I made my first BFT trip in my own boat to the Arundo in the late 70's, a Chris Craft dory. Got skunked and had a very cold, wet ride home. Much of the inaccuracy of the locations on the old charts I have were done on purpose, the owners were very tight lipped and wanted it that way and had a standard for finding the true location. I found a program to convert the Loran C numbers to GPS, but without the standard, the charts are just nice wall decoration.

Here is another pretty good site for wrecks.

http://www.aquaexplorers.com/shipwrecks.htm
 

RednekF350

Piney
Feb 20, 2004
5,054
3,327
Pestletown, N.J.
My best numbers are ones that have been given to me by someone who has marked a wreck and fished it.
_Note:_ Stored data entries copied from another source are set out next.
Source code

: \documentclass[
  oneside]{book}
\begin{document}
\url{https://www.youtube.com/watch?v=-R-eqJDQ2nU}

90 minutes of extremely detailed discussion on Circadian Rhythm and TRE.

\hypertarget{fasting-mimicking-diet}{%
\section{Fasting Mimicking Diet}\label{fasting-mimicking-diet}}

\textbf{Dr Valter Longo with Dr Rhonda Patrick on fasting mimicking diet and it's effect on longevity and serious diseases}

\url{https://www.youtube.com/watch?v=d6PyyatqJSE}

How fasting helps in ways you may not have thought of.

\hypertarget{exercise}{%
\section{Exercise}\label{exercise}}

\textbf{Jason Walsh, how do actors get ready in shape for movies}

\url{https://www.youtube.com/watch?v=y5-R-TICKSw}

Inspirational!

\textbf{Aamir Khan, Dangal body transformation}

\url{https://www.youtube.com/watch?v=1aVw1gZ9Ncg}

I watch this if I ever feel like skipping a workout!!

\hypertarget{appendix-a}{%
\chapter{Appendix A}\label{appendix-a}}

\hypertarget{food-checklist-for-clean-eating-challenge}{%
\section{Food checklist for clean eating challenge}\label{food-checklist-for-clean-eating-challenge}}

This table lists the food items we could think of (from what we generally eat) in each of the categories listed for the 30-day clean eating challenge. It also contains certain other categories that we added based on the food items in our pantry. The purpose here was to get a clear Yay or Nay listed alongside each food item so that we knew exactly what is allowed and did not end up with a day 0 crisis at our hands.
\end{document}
The State's numbers for individual wrecks within the artificial reef sites are usullally pretty good.
I think some of the problems with store bought charts like Home Port is that the current lat/lon numbers on their charts were likely converted from their original library of Loran C numbers using conversion programs. Without a field check of the converted numbers they are a crapshoot.
 

ecampbell

Piney
Jan 2, 2003
2,889
1,029
I too watched all of it even though I had seen it before and it is a very old video, Jeff! :dance:

It was quite interesting.
 

MarkBNJ

Piney
Jun 17, 2007
1,875
73
Long Valley, NJ
www.markbetz.net
I tried to watch it, but it keeps timing out trying to buffer. And I'm a Comcast subscriber. Netflix streaming eats their lunch. But anyway, two things Al mentioned... sand on the bottom is pretty silty and the top layers are water saturated. Stirs up very easily, but if you press down into it you don't sink that far. And yeah, there is lots of coastal barge traffic. I worked two summers on a tug that pushed barley, oil, corn, and fertilizer up and down the east coast. Spent many a night waiting off AC, pitching and rolling, for some late NYC boat to come down and take our barges north. It's like a maritime highway out there.